For Tues 9/27: When the Constitution was first established and ratified, slaves were counted as less than full persons for purposes of representation in our government, and enjoyed none of the legal privileges or rights of citizenship. To be precise, each was 3/5 of a person. This “compromise,” as it is often called (and is that a good word for it, really??), was created (of course) without the consent or input of enslaved people, as a way to balance power and apportionment between slave/free and large/small states at the time of the Constitutional convention.
So: when, and how, and why, did blacks first become free and then become counted as full people under the Constitution? Our discussion on Tuesday 9/27 will focus on Good Citizen, Ch. 3 and Right to Vote, Ch 4. Please take careful notes and/or bring the books to class. Also, please study for your re-take of the U.S. Citizenship Exam which we will do in class.

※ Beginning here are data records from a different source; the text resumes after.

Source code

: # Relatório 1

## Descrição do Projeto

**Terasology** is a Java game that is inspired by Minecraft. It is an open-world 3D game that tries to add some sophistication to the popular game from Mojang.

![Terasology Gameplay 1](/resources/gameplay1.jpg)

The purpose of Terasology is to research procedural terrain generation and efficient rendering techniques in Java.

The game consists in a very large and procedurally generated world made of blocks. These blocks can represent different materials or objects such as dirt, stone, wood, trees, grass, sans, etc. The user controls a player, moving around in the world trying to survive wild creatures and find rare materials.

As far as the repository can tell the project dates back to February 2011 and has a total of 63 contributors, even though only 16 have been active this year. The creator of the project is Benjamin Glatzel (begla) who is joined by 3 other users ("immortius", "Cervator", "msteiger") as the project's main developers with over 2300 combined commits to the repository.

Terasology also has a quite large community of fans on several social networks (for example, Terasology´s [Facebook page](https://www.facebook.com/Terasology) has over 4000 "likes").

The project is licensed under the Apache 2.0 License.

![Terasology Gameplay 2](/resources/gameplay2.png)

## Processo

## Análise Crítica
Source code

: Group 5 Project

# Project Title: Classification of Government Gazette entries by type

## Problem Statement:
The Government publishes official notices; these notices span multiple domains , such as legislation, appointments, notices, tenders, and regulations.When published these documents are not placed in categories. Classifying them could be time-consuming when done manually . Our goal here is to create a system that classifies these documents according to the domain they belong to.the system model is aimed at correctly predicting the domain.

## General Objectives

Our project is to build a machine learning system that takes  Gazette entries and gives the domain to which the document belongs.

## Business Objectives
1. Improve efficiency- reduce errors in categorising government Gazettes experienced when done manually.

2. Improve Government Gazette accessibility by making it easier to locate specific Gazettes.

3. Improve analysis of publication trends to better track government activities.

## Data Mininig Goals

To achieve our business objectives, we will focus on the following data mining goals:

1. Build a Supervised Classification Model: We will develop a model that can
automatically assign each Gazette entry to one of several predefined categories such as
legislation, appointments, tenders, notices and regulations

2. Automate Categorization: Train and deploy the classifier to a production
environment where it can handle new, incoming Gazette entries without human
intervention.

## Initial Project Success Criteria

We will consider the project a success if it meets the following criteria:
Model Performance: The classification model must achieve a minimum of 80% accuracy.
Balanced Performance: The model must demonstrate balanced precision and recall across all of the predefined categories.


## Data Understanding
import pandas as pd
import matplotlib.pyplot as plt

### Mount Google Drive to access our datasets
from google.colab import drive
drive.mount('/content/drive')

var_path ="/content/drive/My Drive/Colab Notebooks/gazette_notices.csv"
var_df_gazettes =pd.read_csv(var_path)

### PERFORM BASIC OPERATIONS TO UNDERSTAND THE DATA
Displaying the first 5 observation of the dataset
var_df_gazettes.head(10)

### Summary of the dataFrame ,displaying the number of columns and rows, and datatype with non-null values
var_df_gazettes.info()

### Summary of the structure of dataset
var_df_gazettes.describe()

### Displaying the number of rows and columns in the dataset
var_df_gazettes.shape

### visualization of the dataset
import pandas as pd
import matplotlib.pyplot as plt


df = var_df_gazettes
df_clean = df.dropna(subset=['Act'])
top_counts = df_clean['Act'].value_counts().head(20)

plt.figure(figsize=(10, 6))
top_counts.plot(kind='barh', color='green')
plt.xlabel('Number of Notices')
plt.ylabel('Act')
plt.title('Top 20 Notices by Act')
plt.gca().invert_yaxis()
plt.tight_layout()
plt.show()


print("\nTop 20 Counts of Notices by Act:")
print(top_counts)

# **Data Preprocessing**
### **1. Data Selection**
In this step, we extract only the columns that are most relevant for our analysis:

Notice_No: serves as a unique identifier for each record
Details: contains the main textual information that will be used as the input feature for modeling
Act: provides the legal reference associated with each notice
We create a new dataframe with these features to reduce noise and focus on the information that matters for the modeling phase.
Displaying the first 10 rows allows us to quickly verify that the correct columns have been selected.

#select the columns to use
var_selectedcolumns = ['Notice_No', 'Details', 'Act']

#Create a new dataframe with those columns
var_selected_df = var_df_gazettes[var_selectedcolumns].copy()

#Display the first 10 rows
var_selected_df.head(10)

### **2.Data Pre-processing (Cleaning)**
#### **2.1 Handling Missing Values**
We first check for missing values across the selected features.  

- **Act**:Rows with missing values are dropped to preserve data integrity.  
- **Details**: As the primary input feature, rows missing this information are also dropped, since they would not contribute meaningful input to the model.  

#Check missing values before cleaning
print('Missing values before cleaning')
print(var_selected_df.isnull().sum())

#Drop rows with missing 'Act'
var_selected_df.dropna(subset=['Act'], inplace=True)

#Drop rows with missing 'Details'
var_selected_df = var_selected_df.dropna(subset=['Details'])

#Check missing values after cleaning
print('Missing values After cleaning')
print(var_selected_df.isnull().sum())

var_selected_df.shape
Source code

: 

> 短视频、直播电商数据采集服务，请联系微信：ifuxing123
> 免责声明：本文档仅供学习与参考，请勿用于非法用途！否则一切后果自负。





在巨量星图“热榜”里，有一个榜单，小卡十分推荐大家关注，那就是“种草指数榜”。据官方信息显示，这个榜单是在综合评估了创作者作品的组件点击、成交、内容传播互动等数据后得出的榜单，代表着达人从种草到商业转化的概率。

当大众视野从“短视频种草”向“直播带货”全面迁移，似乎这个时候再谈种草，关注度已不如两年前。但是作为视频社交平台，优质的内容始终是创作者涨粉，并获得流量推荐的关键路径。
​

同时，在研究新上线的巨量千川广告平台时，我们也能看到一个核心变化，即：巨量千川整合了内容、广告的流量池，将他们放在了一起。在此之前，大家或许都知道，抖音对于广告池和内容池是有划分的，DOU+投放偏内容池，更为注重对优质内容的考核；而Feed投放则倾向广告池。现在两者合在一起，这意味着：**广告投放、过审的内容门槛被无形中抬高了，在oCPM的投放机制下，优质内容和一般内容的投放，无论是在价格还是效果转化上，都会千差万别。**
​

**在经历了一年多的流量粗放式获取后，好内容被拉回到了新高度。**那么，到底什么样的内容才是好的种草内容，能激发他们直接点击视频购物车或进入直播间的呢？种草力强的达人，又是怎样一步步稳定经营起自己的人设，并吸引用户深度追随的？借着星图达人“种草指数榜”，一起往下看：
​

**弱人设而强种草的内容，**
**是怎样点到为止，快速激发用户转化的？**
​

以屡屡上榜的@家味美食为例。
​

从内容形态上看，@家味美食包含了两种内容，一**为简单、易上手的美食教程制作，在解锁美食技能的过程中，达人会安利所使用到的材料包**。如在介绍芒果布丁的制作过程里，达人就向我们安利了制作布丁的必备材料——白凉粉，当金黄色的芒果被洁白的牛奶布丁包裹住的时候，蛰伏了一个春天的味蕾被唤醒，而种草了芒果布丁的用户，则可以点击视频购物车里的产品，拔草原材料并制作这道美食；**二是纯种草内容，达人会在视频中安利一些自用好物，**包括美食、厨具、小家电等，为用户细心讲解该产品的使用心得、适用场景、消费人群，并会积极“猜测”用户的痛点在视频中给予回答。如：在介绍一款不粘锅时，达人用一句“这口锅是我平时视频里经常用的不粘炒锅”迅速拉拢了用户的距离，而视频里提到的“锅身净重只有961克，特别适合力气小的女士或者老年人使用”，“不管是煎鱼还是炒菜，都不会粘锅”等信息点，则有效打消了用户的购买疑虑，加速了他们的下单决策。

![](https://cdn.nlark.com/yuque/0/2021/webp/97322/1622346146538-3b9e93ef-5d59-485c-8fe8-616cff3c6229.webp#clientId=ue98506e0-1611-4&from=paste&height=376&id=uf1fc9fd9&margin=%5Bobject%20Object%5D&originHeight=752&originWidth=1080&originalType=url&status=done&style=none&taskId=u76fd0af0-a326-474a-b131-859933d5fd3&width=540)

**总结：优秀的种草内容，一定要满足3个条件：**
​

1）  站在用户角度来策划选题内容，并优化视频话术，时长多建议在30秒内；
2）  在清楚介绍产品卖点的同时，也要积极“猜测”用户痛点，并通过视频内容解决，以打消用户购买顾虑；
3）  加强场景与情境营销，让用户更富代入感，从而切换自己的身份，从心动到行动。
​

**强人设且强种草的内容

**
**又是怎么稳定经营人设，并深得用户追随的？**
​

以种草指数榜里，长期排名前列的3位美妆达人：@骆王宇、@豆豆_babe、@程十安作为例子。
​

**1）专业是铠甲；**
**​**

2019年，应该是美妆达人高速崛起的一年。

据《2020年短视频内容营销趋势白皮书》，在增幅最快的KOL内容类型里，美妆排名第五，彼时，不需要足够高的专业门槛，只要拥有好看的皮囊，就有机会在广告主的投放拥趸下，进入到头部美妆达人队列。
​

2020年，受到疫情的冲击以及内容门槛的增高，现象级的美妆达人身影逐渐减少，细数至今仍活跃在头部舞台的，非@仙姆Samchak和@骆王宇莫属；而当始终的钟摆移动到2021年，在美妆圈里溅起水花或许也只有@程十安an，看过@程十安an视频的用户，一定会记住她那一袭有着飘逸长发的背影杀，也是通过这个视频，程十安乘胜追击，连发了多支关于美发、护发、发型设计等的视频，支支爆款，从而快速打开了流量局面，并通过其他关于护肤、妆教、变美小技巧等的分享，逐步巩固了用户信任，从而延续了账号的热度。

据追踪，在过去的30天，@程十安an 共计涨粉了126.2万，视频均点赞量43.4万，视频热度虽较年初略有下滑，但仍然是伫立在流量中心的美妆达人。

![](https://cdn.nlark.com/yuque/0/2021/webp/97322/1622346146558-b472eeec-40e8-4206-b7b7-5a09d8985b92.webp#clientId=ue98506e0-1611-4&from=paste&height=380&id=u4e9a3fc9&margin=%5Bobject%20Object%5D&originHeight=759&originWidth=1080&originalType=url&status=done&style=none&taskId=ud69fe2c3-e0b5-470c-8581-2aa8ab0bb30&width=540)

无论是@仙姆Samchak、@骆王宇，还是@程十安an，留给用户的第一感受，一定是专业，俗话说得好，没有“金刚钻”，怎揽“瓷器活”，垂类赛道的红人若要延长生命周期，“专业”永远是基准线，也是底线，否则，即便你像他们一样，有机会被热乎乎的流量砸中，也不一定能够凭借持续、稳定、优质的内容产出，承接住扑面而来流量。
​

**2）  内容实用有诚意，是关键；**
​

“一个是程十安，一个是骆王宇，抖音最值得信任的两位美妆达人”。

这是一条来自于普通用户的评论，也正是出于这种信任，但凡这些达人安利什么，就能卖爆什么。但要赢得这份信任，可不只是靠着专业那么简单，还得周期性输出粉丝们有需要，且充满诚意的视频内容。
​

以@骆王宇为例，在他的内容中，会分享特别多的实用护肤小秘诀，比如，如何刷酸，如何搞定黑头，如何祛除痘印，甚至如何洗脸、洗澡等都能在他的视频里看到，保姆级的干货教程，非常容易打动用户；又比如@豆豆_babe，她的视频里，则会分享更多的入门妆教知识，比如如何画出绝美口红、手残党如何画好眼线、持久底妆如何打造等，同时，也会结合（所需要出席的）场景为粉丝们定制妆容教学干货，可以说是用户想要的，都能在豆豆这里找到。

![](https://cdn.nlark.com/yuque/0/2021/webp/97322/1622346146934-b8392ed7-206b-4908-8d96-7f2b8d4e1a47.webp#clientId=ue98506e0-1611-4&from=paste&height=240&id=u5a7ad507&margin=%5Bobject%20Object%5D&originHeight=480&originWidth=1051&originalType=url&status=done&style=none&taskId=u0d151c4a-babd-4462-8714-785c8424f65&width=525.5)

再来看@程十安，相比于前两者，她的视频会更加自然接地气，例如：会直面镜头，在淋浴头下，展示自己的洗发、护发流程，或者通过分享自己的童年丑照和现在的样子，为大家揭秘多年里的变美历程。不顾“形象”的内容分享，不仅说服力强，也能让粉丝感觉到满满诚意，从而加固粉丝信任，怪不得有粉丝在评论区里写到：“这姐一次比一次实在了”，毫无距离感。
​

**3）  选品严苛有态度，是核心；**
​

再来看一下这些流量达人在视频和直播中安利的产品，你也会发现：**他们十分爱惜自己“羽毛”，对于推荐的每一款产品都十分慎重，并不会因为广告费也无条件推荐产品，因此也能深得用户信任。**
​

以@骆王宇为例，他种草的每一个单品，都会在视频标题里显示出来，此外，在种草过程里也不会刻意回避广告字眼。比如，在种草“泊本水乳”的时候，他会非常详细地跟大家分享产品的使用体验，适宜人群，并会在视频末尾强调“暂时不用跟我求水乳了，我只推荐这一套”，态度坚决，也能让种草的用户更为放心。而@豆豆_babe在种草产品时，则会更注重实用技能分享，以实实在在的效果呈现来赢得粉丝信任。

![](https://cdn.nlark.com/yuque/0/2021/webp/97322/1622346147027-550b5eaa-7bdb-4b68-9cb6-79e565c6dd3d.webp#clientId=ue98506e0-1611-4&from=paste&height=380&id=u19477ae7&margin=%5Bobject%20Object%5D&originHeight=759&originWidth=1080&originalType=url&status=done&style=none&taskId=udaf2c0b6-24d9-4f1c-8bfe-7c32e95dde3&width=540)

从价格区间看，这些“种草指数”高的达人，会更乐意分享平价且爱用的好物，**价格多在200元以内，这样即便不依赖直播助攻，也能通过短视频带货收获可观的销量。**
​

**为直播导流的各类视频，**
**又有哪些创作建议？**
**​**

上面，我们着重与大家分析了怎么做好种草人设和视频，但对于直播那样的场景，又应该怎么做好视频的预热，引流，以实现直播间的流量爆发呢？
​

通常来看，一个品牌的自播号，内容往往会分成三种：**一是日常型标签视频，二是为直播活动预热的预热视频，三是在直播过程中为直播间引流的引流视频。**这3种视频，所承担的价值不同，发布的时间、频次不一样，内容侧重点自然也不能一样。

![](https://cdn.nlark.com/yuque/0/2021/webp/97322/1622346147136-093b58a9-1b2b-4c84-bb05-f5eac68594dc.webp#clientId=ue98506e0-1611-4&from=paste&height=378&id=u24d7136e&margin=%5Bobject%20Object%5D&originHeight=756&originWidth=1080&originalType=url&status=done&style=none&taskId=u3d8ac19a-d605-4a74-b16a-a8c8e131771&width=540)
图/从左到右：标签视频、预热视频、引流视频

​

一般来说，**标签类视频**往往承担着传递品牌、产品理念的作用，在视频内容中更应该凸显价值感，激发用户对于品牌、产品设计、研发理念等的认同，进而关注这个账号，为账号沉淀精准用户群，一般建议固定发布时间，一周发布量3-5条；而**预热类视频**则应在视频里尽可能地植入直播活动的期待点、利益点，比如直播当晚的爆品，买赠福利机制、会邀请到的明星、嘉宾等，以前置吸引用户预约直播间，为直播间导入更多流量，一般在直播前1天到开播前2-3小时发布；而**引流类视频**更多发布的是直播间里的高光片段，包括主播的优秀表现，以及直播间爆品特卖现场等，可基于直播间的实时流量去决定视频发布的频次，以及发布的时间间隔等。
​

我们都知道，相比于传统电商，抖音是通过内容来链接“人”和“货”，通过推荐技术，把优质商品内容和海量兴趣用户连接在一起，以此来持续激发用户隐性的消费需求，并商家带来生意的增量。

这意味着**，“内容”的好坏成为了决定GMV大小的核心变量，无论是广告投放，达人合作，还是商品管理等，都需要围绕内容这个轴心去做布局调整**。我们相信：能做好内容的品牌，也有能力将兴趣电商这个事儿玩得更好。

Due in class: A 2-3 page double-spaced, printed response paper based on the prompt distributed in Thursday’s class. If you attended the Profiled film on Thursday or the conference on Civic Engagement in Higher Ed on Friday for extra credit, your write-up paper is also due.
What were strategies (political, religious and otherwise) used to challenge the legality and morality of slavery? How successful were those strategies? How did they compare with early strategies for women’s suffrage?
Was granting the vote to black freedmen in the South during Reconstruction part of the general trend toward widening of the franchise, or an exception to it?
What did the 14th Amendment accomplish? What did it NOT accomplish?
Why is the story of the passage of the 15th Amendment a “strange odyssey”?
How were the experiences of white women and black men connected during Reconstruction? Where did this leave black women?
Describe the “redemption” of the South. In what sense was it redeemed?
After being enfranchised, how were African-Americans then (legally and otherwise) disenfranchised?
Given this history, what is the meaning of legal “personhood” in 19th century America, and how is that different from citizenship?